Crítica. ‘007: Sem Tempo Para Morrer’ é a despedida quase perfeita de Daniel Craig

O novo filme de James Bond está finalmente aí, depois de muitos e sucessivos adiamentos. 007 – Sem Tempo Para Morrer, como lhe foi chamado, está disponível em várias salas de cinema de todo o país e marca o capítulo final de Daniel Craig no papel do famoso espião britânico. O Espalha-Factos viu o filme e conta-te tudo sobre ele.

Desde os primeiros teasers que 007 – Sem Tempo Para Morrer mostrava ter uma aura diferente daquela que é a normal em filmes de James Bond. Tudo neste filme, comparativamente com Skyfall ou Spectre, os antecessores, parecia diferente. Claro que todo este pensamento era psicológico, motivado pelo já conhecido desejo de Daniel Craig em finalizar a sua experiência com o agente secreto no 25.º filme da personagem.

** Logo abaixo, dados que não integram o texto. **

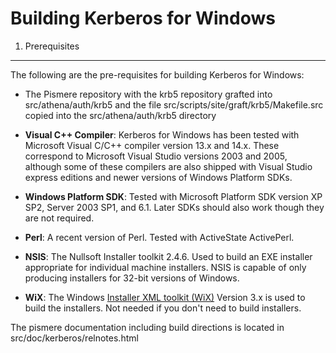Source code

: 
Building Kerberos for Windows
=============================================


1. Prerequisites
----------------

The following are the pre-requisites for building Kerberos for Windows:

* The Pismere repository with the krb5 repository grafted into
  src/athena/auth/krb5 and the file src/scripts/site/graft/krb5/Makefile.src
  copied into the src/athena/auth/krb5 directory

* __Visual C++ Compiler__: Kerberos for Windows has been tested
  with Microsoft Visual C/C++ compiler version 13.x and 14.x.
  These correspond to Microsoft Visual Studio versions 2003 and 2005,
  although some of these compilers are also shipped with Visual
  Studio express editions and newer versions of Windows Platform SDKs.

* __Windows Platform SDK__: Tested with Microsoft Platform SDK version
  XP SP2, Server 2003 SP1, and 6.1.  Later SDKs should also work though
  they are not required.

* __Perl__: A recent version of Perl.  Tested with ActiveState
  ActivePerl.

* __NSIS__: The Nullsoft Installer toolkit 2.4.6.  Used to build an
  EXE installer appropriate for individual machine installers.  NSIS
  is capable of only producing installers for 32-bit versions of
  Windows.

* __WiX__: The Windows [Installer XML toolkit (WiX)][1] Version 3.x is
  used to build the installers.  Not needed if you don't need to build
  installers.

[1]: http://wix.sourceforge.net/

[2]: http://github.com/secure-endpoints/pismere

[3]: http://github.com/secure-endpoints/mit-krb5


The pismere documentation including build directions
is located in src/doc/kerberos/relnotes.html




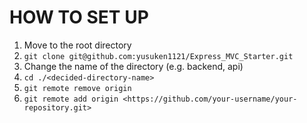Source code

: # HOW TO SET UP
1.	Move to the root directory
2.	`git clone git@github.com:yusuken1121/Express_MVC_Starter.git`
3.	Change the name of the directory (e.g. backend, api)
4.	`cd ./<decided-directory-name>`
5.	`git remote remove origin`
6.	`git remote add origin <https://github.com/your-username/your-repository.git>`
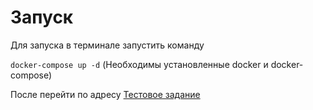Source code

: Запуск
=
Для запуска в терминале запустить команду <br>

`docker-compose up -d` (Необходимы установленные docker и docker-compose)<br>

После перейти по адресу [Тестовое задание](http://localhost:1000)<br>



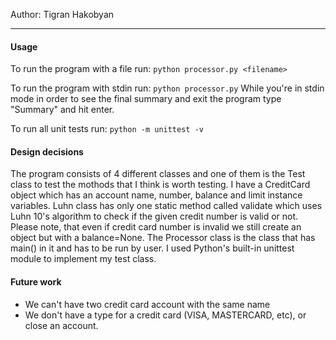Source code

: Author: Tigran Hakobyan


----------------------------

#### Usage

To run the program with a file run:
`python processor.py <filename>`

To run the program with stdin run:
`python processor.py`
While you're in stdin mode in order to see the final summary and exit 
the program type "Summary" and hit enter.


To run all unit tests run:
`python -m unittest -v`


#### Design decisions
The program consists of 4 different classes and one of them is the Test class to test the mothods that I think is worth testing. I have a CreditCard object which has an account name, number, balance and limit instance variables. Luhn class has only one static method called validate which uses Luhn 10's algorithm to check if the given credit number is valid or not. Please note, that even if credit card number is invalid we still create an object but with a balance=None. The Processor class is the class that has main() in it and has to be run by user. I used Python's built-in unittest module to implement my test class. 



#### Future work
  * We can't have two credit card account with the same name 
  * We don't have a type for a credit card (VISA, MASTERCARD, etc), or close an account.
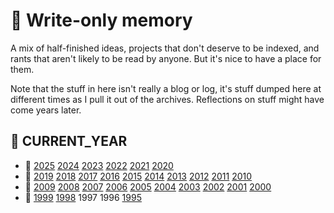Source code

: # 💾 Write-only memory

A mix of half-finished ideas, projects that don't deserve to be indexed, and
rants that aren't likely to be read by anyone. But it's nice to have a place
for them.

Note that the stuff in here isn't really a blog or log, it's stuff dumped here
at different times as I pull it out of the archives. Reflections on stuff might
have come years later.

## 📅 CURRENT\_YEAR

* 👴 [2025](2025) [2024](2024) [2023](2023) [2022](2022) [2021](2021) [2020](2020)
* 🧑 [2019](2019) [2018](2018) [2017](2017) [2016](2016) [2015](2015) [2014](2014)
  [2013](2013) [2012](2012) [2011](2011) [2010](2010)
* 🧑 [2009](2009) [2008](2008) [2007](2007) [2006](2006) [2005](2005) [2004](2004)
  [2003](2003) [2002](2002) [2001](2001) [2000](2000)
* 👶 [1999](1999) [1998](1998) 1997 1996 [1995](1995)
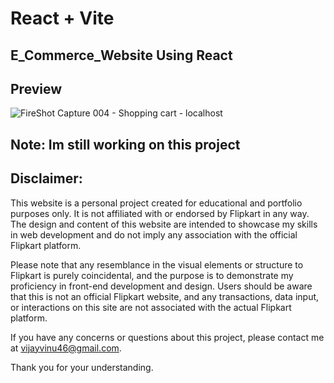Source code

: # React + Vite

## E_Commerce_Website Using React

## Preview
![FireShot Capture 004 - Shopping cart - localhost](https://github.com/ViNu-23/flipkart-e-commerce-site-react/assets/59360964/2008756b-6e8c-4f0f-b171-68d75d431aee)

## Note: Im still working on this project

## Disclaimer:

This website is a personal project created for educational and portfolio purposes only. It is not affiliated with or endorsed by Flipkart in any way. The design and content of this website are intended to showcase my skills in web development and do not imply any association with the official Flipkart platform.</br>

Please note that any resemblance in the visual elements or structure to Flipkart is purely coincidental, and the purpose is to demonstrate my proficiency in front-end development and design. Users should be aware that this is not an official Flipkart website, and any transactions, data input, or interactions on this site are not associated with the actual Flipkart platform.</br>

If you have any concerns or questions about this project, please contact me at vijayvinu46@gmail.com.</br>

Thank you for your understanding.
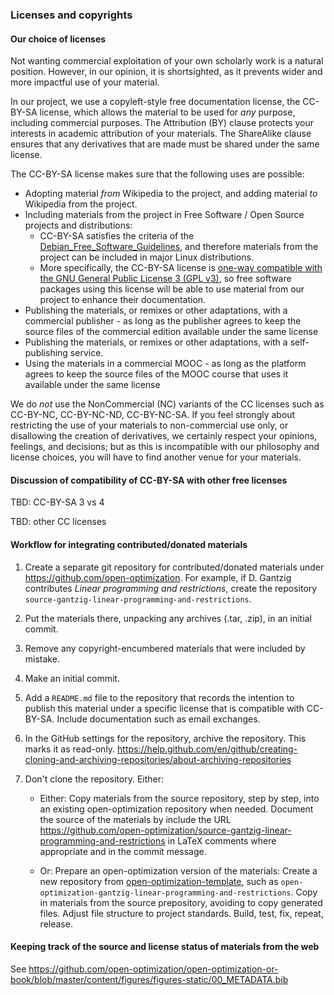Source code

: ### Licenses and copyrights ###

#### Our choice of licenses ####

Not wanting commercial exploitation of your own scholarly work is a natural position. However, in our opinion, it is shortsighted, as it prevents wider and more impactful use of your material.

In our project, we use a copyleft-style free documentation license, the CC-BY-SA license, which allows the material to be used for *any* purpose, including commercial purposes.  The Attribution (BY) clause protects your interests in academic attribution of your materials.  The ShareAlike clause ensures that any derivatives that are made must be shared under the same license.

The CC-BY-SA license makes sure that the following uses are possible:

 * Adopting material *from* Wikipedia to the project, and adding material *to* Wikipedia  from the project.
 * Including materials from the project in Free Software / Open Source projects and distributions:
   - CC-BY-SA satisfies the criteria of the [Debian_Free_Software_Guidelines](https://en.wikipedia.org/wiki/Debian_Free_Software_Guidelines), and therefore materials from the project can be included in major Linux distributions.
   - More specifically, the CC-BY-SA license is [one-way compatible with the GNU General Public License 3 (GPL v3)](https://creativecommons.org/2015/10/08/cc-by-sa-4-0-now-one-way-compatible-with-gplv3/), so free software packages using this license will be able to use material from our project to enhance their documentation.
 * Publishing the materials, or remixes or other adaptations, with a commercial publisher - as long as the publisher agrees to keep the source files of the commercial edition  available under the same license
 * Publishing the materials, or remixes or other adaptations, with a self-publishing service.
 * Using the materials in a commercial MOOC - as long as the platform agrees to keep the source files of the MOOC course that uses it available under the same license

We do *not* use the NonCommercial (NC) variants of the CC licenses such as CC-BY-NC, CC-BY-NC-ND, CC-BY-NC-SA.  If you feel strongly about restricting the use of your materials to non-commercial use only, or disallowing the creation of derivatives, we certainly respect your opinions, feelings, and decisions; but as this is incompatible with our philosophy and license choices, you will have to find another venue for your materials.

#### Discussion of compatibility of CC-BY-SA with other free licenses

TBD: CC-BY-SA 3 vs 4

TBD: other CC licenses


#### Workflow for integrating contributed/donated materials ####

1. Create a separate git repository for contributed/donated materials under https://github.com/open-optimization.  For example, if D. Gantzig contributes *Linear programming and restrictions*, create the repository `source-gantzig-linear-programming-and-restrictions`.

2. Put the materials there, unpacking any archives (.tar, .zip), in an initial commit.

3. Remove any copyright-encumbered materials that were included by mistake.

4. Make an initial commit.

5. Add a `README.md` file to the repository that records the intention to publish this material under a specific license that is compatible with CC-BY-SA.  Include documentation such as email exchanges.

6. In the GitHub settings for the repository, archive the repository. This marks it as read-only.
   https://help.github.com/en/github/creating-cloning-and-archiving-repositories/about-archiving-repositories

7. Don't clone the repository.  Either:

	- Either: Copy materials from the source repository, step by step, into an existing open-optimization repository when needed. Document the source of the materials by include the URL https://github.com/open-optimization/source-gantzig-linear-programming-and-restrictions in LaTeX comments where appropriate and in the commit message.

	- Or: Prepare an open-optimization version of the materials: Create a new repository from [open-optimization-template](https://github.com/open-optimization/open-optimization-template), such as `open-optimization-gantzig-linear-programming-and-restrictions`. Copy in materials from the source prepository, avoiding to copy generated files.  Adjust file structure to project standards.  Build, test, fix, repeat, release.

#### Keeping track of the source and license status of materials from the web ####

See https://github.com/open-optimization/open-optimization-or-book/blob/master/content/figures/figures-static/00_METADATA.bib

Para apimentar um bocado as coisas, a MGM, produtora responsável por estes filmes desde o início, trouxe Cary Joji Fukunaga para a realização, substituindo Danny Boyle, que havia sido despedido do cargo. Apesar de ser relativamente desconhecido do público de massas, Fukunaga é um daqueles cineastas com talento para dar e vender e, acima de tudo, que tem doses de coragem nos seus trabalhos fora do normal. Basta ver o que fez na realização de episódios de True Detective ou Maniac, Jane Eyre e, especialmente, Beasts of No Nation. A promessa era que isto seria um James Bond diferente.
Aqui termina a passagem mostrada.